The bilinear map can be constructed using Tate and Ate pairings of elliptic curves. But it is unclear to me how to determine if a family of bilinear groups satisfies the XDLIN. Is it possible that the XDLIN assumption holds for bilinear maps generated by using Barreto-Naehrig Curves? Or more generally, as long as the discrete log problem is hard for $G_1$ and $G_2$, then the XDLIN assumption holds?

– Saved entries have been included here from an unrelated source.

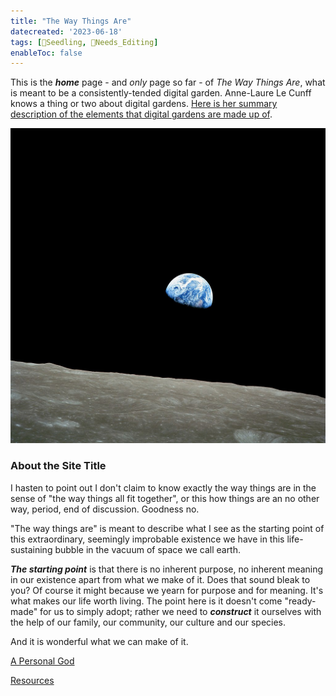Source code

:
 ```yaml
---
title: "The Way Things Are"
datecreated: '2023-06-18'
tags: [🌱Seedling, 🧹Needs_Editing]
enableToc: false
---
```

This is the ***home*** page - and *only* page so far - of *The Way Things Are*, what is meant to be a consistently-tended digital garden. Anne-Laure Le Cunff knows a thing or two about digital gardens. [Here is her summary description of the elements that digital gardens are made up of](https://nesslabs.com/digital-garden-set-up).

 ![Earthrise taken from Apollo 8](notes/images/NASA-Apollo8-Dec24-Earthrise.jpg#right50)
### About the Site Title

 I hasten to point out I don't claim to know exactly the way things are in the sense of "the way things all fit together", or this how things are an no other way, period, end of discussion. Goodness no. 

"The way things are" is meant to describe what I see as the starting point of this extraordinary, seemingly improbable existence we have in this life-sustaining bubble in the vacuum of space we call earth.

***The starting point*** is that there is no inherent purpose, no inherent meaning in our existence apart from what we make of it. Does that sound bleak to you? Of course it might because we yearn for purpose and for meaning. It's what makes our life worth living. The point here is it doesn't come "ready-made" for us to simply adopt; rather we need to ***construct*** it ourselves with the help of our family, our community, our culture and our species.

And it is wonderful what we can make of it.

[A Personal God](notes/A%20Personal%20God.md)

[Resources](notes/Resources.md)





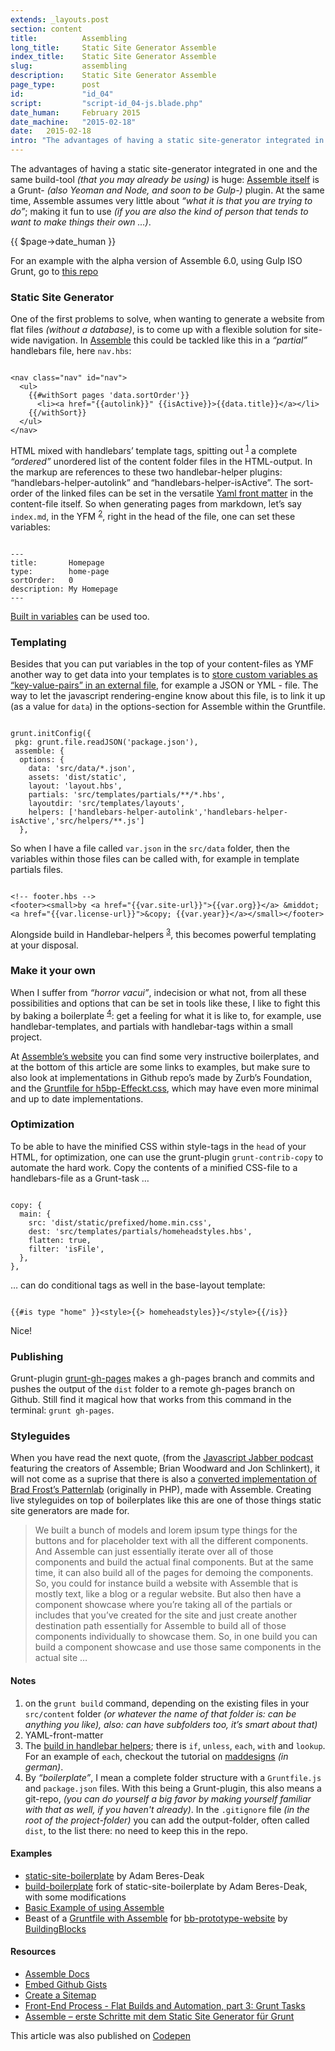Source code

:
 ```yaml
---
extends: _layouts.post
section: content
title:          Assembling
long_title:     Static Site Generator Assemble
index_title:    Static Site Generator Assemble
slug:           assembling
description:    Static Site Generator Assemble
page_type:      post
id:             "id_04"
script:         "script-id_04-js.blade.php"
date_human:     February 2015
date_machine:   "2015-02-18"
date:   2015-02-18
intro: "The advantages of having a static site-generator integrated in one and the same build-tool <i>(that you may already be using)</i> is huge: <a href='//github.com/assemble/assemble'>Assemble itself</a> is a Grunt- <i>(also Yeoman and Node, and soon to be Gulp-)</i> plugin. At the same time, Assemble assumes very little about <i>“what it is that you are trying to do”</i>; making it fun to use <i>(if you are also the kind of person that tends to want to make things their own &hellip;)</i>."
---
```


The advantages of having a static site-generator integrated in one and the same build-tool _(that you may already be using)_ is huge: [Assemble itself](//github.com/assemble/assemble) is a Grunt- _(also Yeoman and Node, and soon to be Gulp-)_ plugin. At the same time, Assemble assumes very little about _“what it is that you are trying to do”_; making it fun to use _(if you are also the kind of person that tends to want to make things their own &hellip;)_.

<p class="publication-list__item__meta"><time datetime="{!! $page->date_machine !!}">{{ $page->date_human }}</time></p>

For an example with the alpha version of Assemble 6.0, using Gulp <span class="small-caps">ISO</span> Grunt,  go to [this repo](//github.com/atelierbram/Starter-Assemble-Gulp)

### Static Site Generator
One of the first problems to solve, when wanting to generate a website from flat files _(without a database)_, is to come up with a flexible solution for site-wide navigation. In [Assemble](//assemble.io) this could be tackled like this in a _“partial”_ handlebars file, here `nav.hbs`:

<pre><code class="language-markup">
&lt;nav class=&quot;nav&quot; id=&quot;nav&quot;&gt;
  &lt;ul&gt;
    &#x7b;&#x7b;#withSort pages &#39;data.sortOrder&#39;&#x7d;&#x7d;
      &lt;li&gt;&lt;a href=&quot;&#x7b;&#x7b;autolink&#x7d;&#x7d;&quot; &#x7b;&#x7bisActive&#x7d;&#x7d;&gt;&#x7b;&#x7b;data.title&#x7d;&#x7d;&lt;/a&gt;&lt;/li&gt;
    &#x7b;&#x7b/withSort&#x7d;&#x7d;
  &lt;/ul&gt;
&lt;/nav&gt;
</code></pre>

HTML mixed with handlebars’ template tags, spitting out <sup><a href="#note-1" class="sup-link" id="supLink1">1</a></sup> a complete _“ordered”_ unordered list of the content folder files in the <span class="small-caps">HTML</span>-output.  In the markup are references to these two handlebar-helper plugins: “handlebars-helper-autolink” and “handlebars-helper-isActive”. The sort-order of the linked files can be set in the versatile [Yaml front matter](//assemble.io/docs/YAML-front-matter.html) in the content-file itself. So when generating pages from markdown,  let’s say `index.md`, in the YFM <sup><a href="#note-2" class="sup-link" id="supLink2">2</a></sup>, right in the head of the file, one can set these variables:

<pre><code class="language-markup">
---
title:       Homepage
type:        home-page
sortOrder:   0
description: My Homepage
---
</code></pre>

[Built in variables](//assemble.io/docs/Built-in-Variables.html) can be used too.

### Templating

Besides that you can put variables in the top of your content-files as <span class="small-caps">YMF</span> another way to get data into your templates is to [store custom variables as “key-value-pairs” in an external file](//assemble.io/docs/options-data.html), for example a <span class="small-caps">JSON</span> or <span class="small-caps">YML</span> - file. The way to let the javascript rendering-engine know about this file, is to link it up (as a value for `data`) in the options-section for Assemble within the Gruntfile.


<pre><code class="language-javascript">
grunt.initConfig({
 pkg: grunt.file.readJSON('package.json'),
 assemble: {
  options: {
    data: 'src/data/*.json',
    assets: 'dist/static',
    layout: 'layout.hbs',
    partials: 'src/templates/partials/**/*.hbs',
    layoutdir: 'src/templates/layouts',
    helpers: ['handlebars-helper-autolink','handlebars-helper-isActive','src/helpers/**.js']
  },
</code></pre>

So when I have a file called `var.json` in the `src/data` folder, then the variables within those files can be called with, for example in template partials files.

<pre><code class="language-markup">
&lt;!-- footer.hbs --&gt;
&lt;footer&gt;&lt;small&gt;by &lt;a href=&quot;&#x7b;&#x7b;var.site-url&#x7d;&#x7d;&quot;&gt;&#x7b;&#x7b;var.org&#x7d;&#x7d;&lt;/a&gt; &amp;middot; &lt;a href=&quot;&#x7b;&#x7b;var.license-url&#x7d;&#x7d;&quot;&gt;&amp;copy; &#x7b;&#x7b;var.year&#x7d;&#x7d;&lt;/a&gt;&lt;/small&gt;&lt;/footer&gt;
</code></pre>

Alongside build in Handlebar-helpers <sup><a href="#note-3" class="sup-link" id="supLink3">3</a></sup>, this becomes powerful templating at your disposal.

### Make it your own
When I suffer from _“horror vacui”_, indecision or what not, from all these possibilities and options that can be set in tools like these, I like to fight this by baking a boilerplate <sup><a href="#note-4" class="sup-link" id="supLink4">4</a></sup>: get a feeling for what it is like to, for example, use handlebar-templates, and partials with handlebar-tags within a small project.

At [Assemble’s website](//assemble.io/docs/Resources.html#boilerplates) you can find some very instructive boilerplates, and at the bottom of this article are some links to examples, but make sure to also look at implementations in Github repo’s made by Zurb’s Foundation, and the [Gruntfile for h5bp-Effeckt.css](//github.com/h5bp/Effeckt.css/blob/master/Gruntfile.js), which may have even more minimal and up to date implementations.

### Optimization
To be able to have the minified <span class="small-caps">CSS</span> within style-tags in the `head` of your <span class="small-caps">HTML</span>, for optimization, one can use the grunt-plugin `grunt-contrib-copy` to automate the hard work. Copy the contents of a minified <span class="small-caps">CSS</span>-file to a handlebars-file as a Grunt-task &hellip;

<pre><code class="language-javascript">
copy: {
  main: {
    src: 'dist/static/prefixed/home.min.css',
    dest: 'src/templates/partials/homeheadstyles.hbs',
    flatten: true,
    filter: 'isFile',
  },
},
</code></pre>

&hellip; can do conditional tags as well in the base-layout template:

<pre><code class="language-markup">
&#x7b;&#x7b;#is type &quot;home&quot; &#x7d;&#x7d;&lt;style&gt;&#x7b;&#x7b;&gt; homeheadstyles&#x7d;&#x7d;&lt;/style&gt;&#x7b;&#x7b;/is&#x7d;&#x7d;
</code></pre>

Nice!

### Publishing
Grunt-plugin [grunt-gh-pages](//www.npmjs.com/package/grunt-gh-pages) makes a gh-pages branch and commits and pushes the output of the `dist` folder to a remote gh-pages branch on Github. Still find it magical how that works from this command in the terminal: `grunt gh-pages`.

### Styleguides
When you have read the next quote, (from the [Javascript Jabber podcast](//devchat.tv/js-jabber/098-jsj-assemble-io-with-brian-woodward-and-jon-schlinkert) featuring the creators of Assemble; Brian Woodward and Jon Schlinkert), it will not come as a suprise that there is also a [converted implementation of Brad Frost’s Patternlab](//github.com/assemble/assemble-pattern-lab) (originally in <span class="small-caps">PHP</span>), made with Assemble. Creating live styleguides on top of boilerplates like this are one of those things static site generators are made for.

> We built a bunch of models and lorem ipsum type things for the buttons and for placeholder text with all the different components. And Assemble can just essentially iterate over all of those components and build the actual final components. But at the same time, it can also build all of the pages for demoing the components. So, you could for instance build a website with Assemble that is mostly text, like a blog or a regular website. But also then have a component showcase where you’re taking all of the partials or includes that you’ve created for the site and just create another destination path essentially for Assemble to build all of those components individually to showcase them. So, in one build you can build a component showcase and use those same components in the actual site &hellip;

#### Notes
1. <span id="note-1">on the `grunt build` command, depending on the existing files in your `src/content` folder _(or whatever the name of that folder is: can be anything you like), also: can have subfolders too, it’s smart about that)_</span>
1. <span id="note-2"><span class="small-caps">YAML</span>-front-matter</span>
1. <span id="note-3">The [build in handlebar helpers](//handlebarsjs.com/builtin_helpers.html); there is `if`, `unless`, `each`, `with` and `lookup`. For an example of `each`, checkout the tutorial on [maddesigns](//maddesigns.de/assemble-static-site-generator-grunt-2625.html) _(in german)_.</span>
1. <span id="note-4">By _“boilerplate”_, I mean a complete folder structure with a `Gruntfile.js` and `package.json` files. With this being a Grunt-plugin, this also means a git-repo, _(you can do yourself a big favor by making yourself familiar with that as well, if you haven't already)_. In the `.gitignore` file _(in the root of the project-folder)_  you can add the output-folder, often called `dist`, to the list there: no need to keep this in the repo.</span>

#### Examples
- [static-site-boilerplate](//github.com/bdadam/static-site-boilerplate) by Adam Beres-Deak
- [build-boilerplate](//github.com/atelierbram/build-boilerplate) fork of static-site-boilerplate by Adam Beres-Deak, with some modifications
- [Basic Example of using Assemble](//gist.github.com/atelierbram/e425ad7238af56925f7f)
- Beast of a [Gruntfile with Assemble](//github.com/buildingblocks/bb-prototype-website/blob/master/Gruntfile.js) for [bb-prototype-website](//github.com/buildingblocks/bb-prototype-website) by [BuildingBlocks](//github.com/buildingblocks)

#### Resources
- [Assemble Docs](//assemble.io/docs/)
- [Embed Github Gists](//assemble.github.io/assemble-gist-blog/)
- [Create a Sitemap](//github.com/assemble/boilerplate-sitemap)
- [Front-End Process - Flat Builds and Automation, part 3: Grunt Tasks](//www.gpmd.co.uk/blog/front-end-process-flat-builds-and-automation-part-3-grunt-tasks/)
- [Assemble – erste Schritte mit dem Static Site Generator für Grunt](//maddesigns.de/assemble-static-site-generator-grunt-2625.html)

<span class="note">This article was also published on [Codepen](//codepen.io/atelierbram/post/assembling)</span>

As with all hardness assumptions, it is unclear to everyone how to determine if the assumption holds for any given construction. There may be cases where we can demonstrate that the assumption does not hold, but otherwise it is an assumption rather than a determinable property. At present, we cannot show that the assumption does not hold for Barreto-Naehrig curves with their security estimates as laid out by Barbulescu et al. and so we believe that it is reasonable to create constructions based on the XDLIN assumption using these groups.

If the discrete logarithm problem is easy (requires work less than that permitted by $s$) in either $G_1$ or $G_2$ then the XDLIN assumption does not hold. However, we do not know if the converse is true. There may be constructions where the discrete logarithm is hard, but the XDLIN problem is solvable. This is why we introduce XDLIN as a distinct assumption from discrete logarithm, computational Diffie-Hellman and decisional Diffie-Hellman.